I was planning on posting about another research tidbit from writing December this morning, and talk about serendipitous timing--Susan from Let the Words Flow posted some great thoughts about criticism that correlate very well with this little footnote.
The research: One character in December is a recently discharged pilot from the Army Air Corps (which later becomes the Air Force of its own accord--there, we already learned something). So, I dug into a few books detailing the history of the Air Force and the experiences of the men who served in it. My favorite was Masters of the Air, mainly because it focused almost exclusively on the memories and experiences of those who served. The texture and richness of the study of history and memory fascinates me, and the stories (so much like sitting next to a few vets swapping yarns) provided a hundred sparks of inspiration.
One story detailed the first American mission to bomb a German city--and the responses to bombing an essentially civilian target. The varied reactions were fascinating--some men protesting the decision, others more than willing to strike at the heart of Germany. The city in question was Munster (yes, it makes me think of the cheese, too).
How it wove into the story: In one flashback, the character recalls this particular mission:
“Lieutenant Bennett.” His navigator, Wilson, snapped from a leaning position to greet him.
“Wilson.” Nate began to rifle through the equipment piled in the back of the Army truck. It wasn’t his job, exactly, as the pilot of his Flying Fortress to account for all their gear, but he liked to have a quick look.
“Look, I gotta talk to you about this raid.”
“There’s not much to talk about, Wilson. You have the coordinates for Munster, right?” He pulled a pair of gloves from their box. “Hey, Jonesie! What the hell is a pair of gloves with holes in the goddamned fingers doing in my gear?” He tossed the gloves to Jones, one of his buddies in the ground support personnel, with a laugh. “So you’re clear on the coordinates, right?” he repeated to Wilson.
“Yeah, I got them. I’m clear, but Lieutenant—I don’t think I can fly today. I just—it don’t sit right, bombing a city. You know as well as I do that there ain’t a single military target on our coordinates. And it’s Sunday.”
“What does Sunday have to do with it?”
“Well, people will all be in church and…look, Hanowitz can take my spot, I just don’t think I can fly today, alright?”
Nate gripped the rails of the truck, then turned and grabbed Wilson’s arm. He pulled him behind the truck, out of view of the others. He spoke low, ensuring that the rest of the crew wouldn’t hear. “No, it’s not fucking alright, Wilson. You fly today, and that’s an order. You don’t want to follow it, I’ll send you up for court martial.” He released his navigator’s arm. “You don’t have to like it, ok? But somebody else makes those decisions, not you or me. So you’re going to do what I say, and I’m going to do what Command says, and that’s how it’s going to go. Clear?”

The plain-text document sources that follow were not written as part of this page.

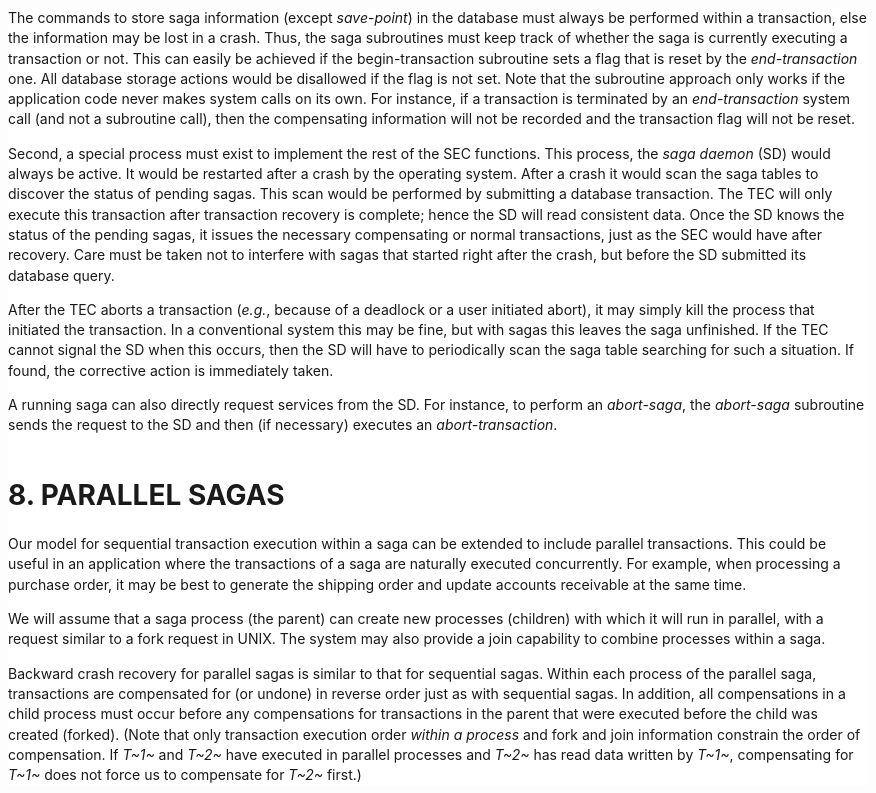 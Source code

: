 The commands to store saga information (except _save-point_) in the database must
always be performed within a transaction, else the information may be lost in a crash.
Thus, the saga subroutines must keep track of whether the saga is currently executing
a transaction or not. This can easily be achieved if the begin-transaction subroutine
sets a flag that is reset by the _end-transaction_ one. All database storage actions would
be disallowed if the flag is not set. Note that the subroutine approach only works if the
application code never makes system calls on its own. For instance, if a transaction is
terminated by an _end-transaction_ system call (and not a subroutine call), then the compensating
information will not be recorded and the transaction flag will not be reset.

Second, a special process must exist to implement the rest of the SEC functions.
This process, the _saga daemon_ (SD) would always be active. It would be restarted after
a crash by the operating system. After a crash it would scan the saga tables to discover
the status of pending sagas. This scan would be performed by submitting a database
transaction. The TEC will only execute this transaction after transaction
recovery is complete; hence the SD will read consistent data. Once the SD knows the
status of the pending sagas, it issues the necessary compensating or normal transactions,
just as the SEC would have after recovery. Care must be taken not to interfere
with sagas that started right after the crash, but before the SD submitted its database
query.

After the TEC aborts a transaction (_e.g._, because of a deadlock or a user initiated
abort), it may simply kill the process that initiated the transaction. In a conventional
system this may be fine, but with sagas this leaves the saga unfinished. If the TEC cannot
signal the SD when this occurs, then the SD will have to periodically scan the saga
table searching for such a situation. If found, the corrective action is immediately
taken.

A running saga can also directly request services from the SD. For instance, to
perform an _abort-saga_, the _abort-saga_ subroutine sends the request to the SD and then
(if necessary) executes an _abort-transaction_.

# 8. PARALLEL SAGAS

Our model for sequential transaction execution within a saga can be extended to
include parallel transactions. This could be useful in an application where the transactions
of a saga are naturally executed concurrently. For example, when processing a
purchase order, it may be best to generate the shipping order and update accounts
receivable at the same time.

We will assume that a saga process (the parent) can create new processes (children)
with which it will run in parallel, with a request similar to a fork request in
UNIX. The system may also provide a join capability to combine processes within a
saga.

Backward crash recovery for parallel sagas is similar to that for sequential sagas.
Within each process of the parallel saga, transactions are compensated for (or undone)
in reverse order just as with sequential sagas. In addition, all compensations in a child
process must occur before any compensations for transactions in the parent that were
executed before the child was created (forked). (Note that only transaction execution
order _within a process_ and fork and join information constrain the order of compensation.
If _T~1~_ and _T~2~_ have executed in parallel processes and _T~2~_ has read data written by
_T~1~_, compensating for _T~1~_ does not force us to compensate for _T~2~_ first.)
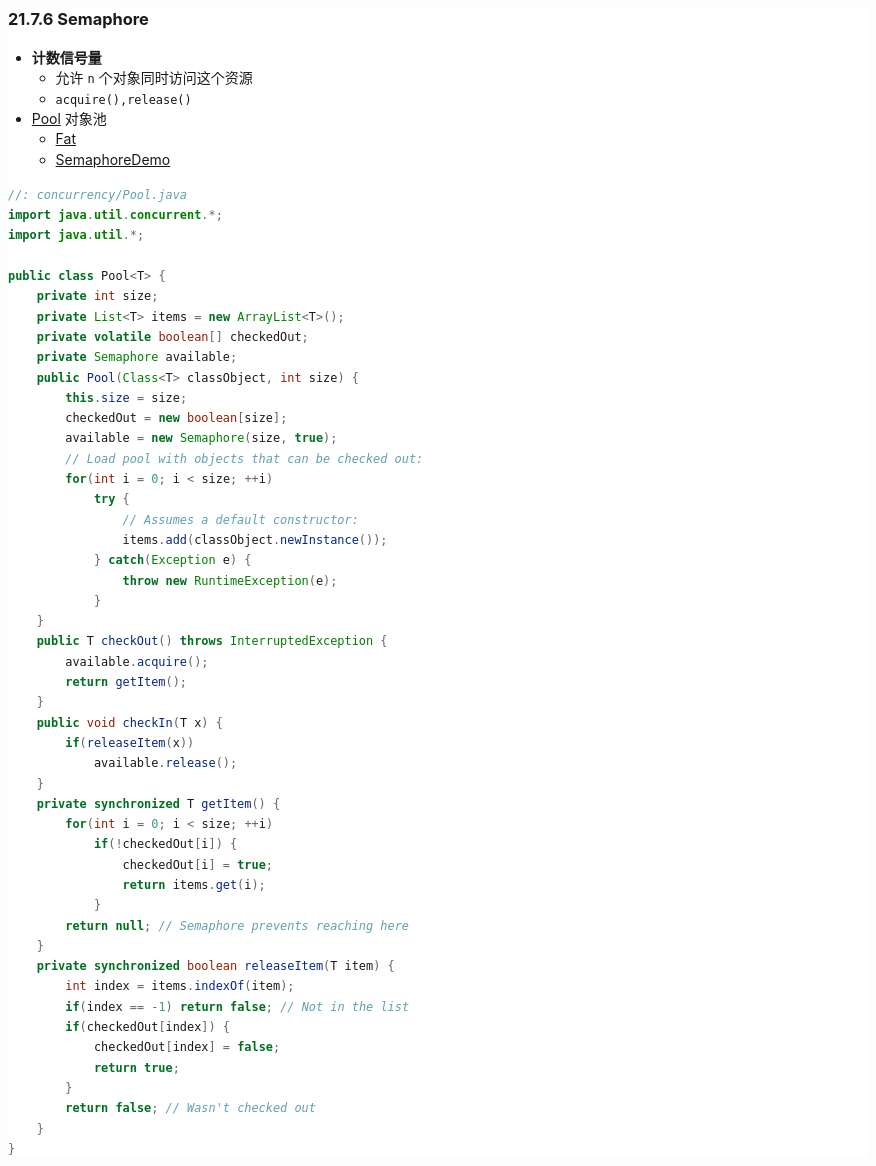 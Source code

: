 

### 21.7.6 Semaphore

+ **计数信号量**
    + 允许 `n` 个对象同时访问这个资源
    + `acquire(),release()`
+ [Pool](../Example_Code/concurrency/Pool.java) 对象池
    + [Fat](../Example_Code/concurrency/Fat.java)
    + [SemaphoreDemo](../Example_Code/concurrency/SemaphoreDemo.java)

```java
//: concurrency/Pool.java
import java.util.concurrent.*;
import java.util.*;

public class Pool<T> {
    private int size;
    private List<T> items = new ArrayList<T>();
    private volatile boolean[] checkedOut;
    private Semaphore available;
    public Pool(Class<T> classObject, int size) {
        this.size = size;
        checkedOut = new boolean[size];
        available = new Semaphore(size, true);
        // Load pool with objects that can be checked out:
        for(int i = 0; i < size; ++i)
            try {
                // Assumes a default constructor:
                items.add(classObject.newInstance());
            } catch(Exception e) {
                throw new RuntimeException(e);
            }
    }
    public T checkOut() throws InterruptedException {
        available.acquire();
        return getItem();
    }
    public void checkIn(T x) {
        if(releaseItem(x))
            available.release();
    }
    private synchronized T getItem() {
        for(int i = 0; i < size; ++i)
            if(!checkedOut[i]) {
                checkedOut[i] = true;
                return items.get(i);
            }
        return null; // Semaphore prevents reaching here
    }
    private synchronized boolean releaseItem(T item) {
        int index = items.indexOf(item);
        if(index == -1) return false; // Not in the list
        if(checkedOut[index]) {
            checkedOut[index] = false;
            return true;
        }
        return false; // Wasn't checked out
    }
}
```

Wilson nodded, biting his lip. “Clear.”
Critiquer's Response: The extended version of this section was actually a favorite for most people who read it. However, it struck the wrong chord with one individual, for a really interesting reason. She was British, and took serious issue with Americans having a problem with this order. English people, she said, had been through the Blitz, and what right did Americans have to waltz over and say "Oh, that's awful, we shouldn't bomb German civilians."
I got her point. And maybe it's a point that means if I were ever published, the rights aren't getting snapped up in England. But--this happened. The conversation I wrote was developped from several actual accounts, and I decided I wasn't going to budge on this one. I wasn't going to smooth out a wrinkle that made the history more complex to avoid offense.
I was very grateful for this particular critique--it reminded me that everyone, each and every reader, brings their own particular predispositions and preferences. No reader has a clean slate, and what provokes one reader one way will provoke something entirely different in someone else. Criticism is how we improve--but we do have to keep ourselves at the helm of our own work, lest the direction be guided not by our own voices but by a mashup of others.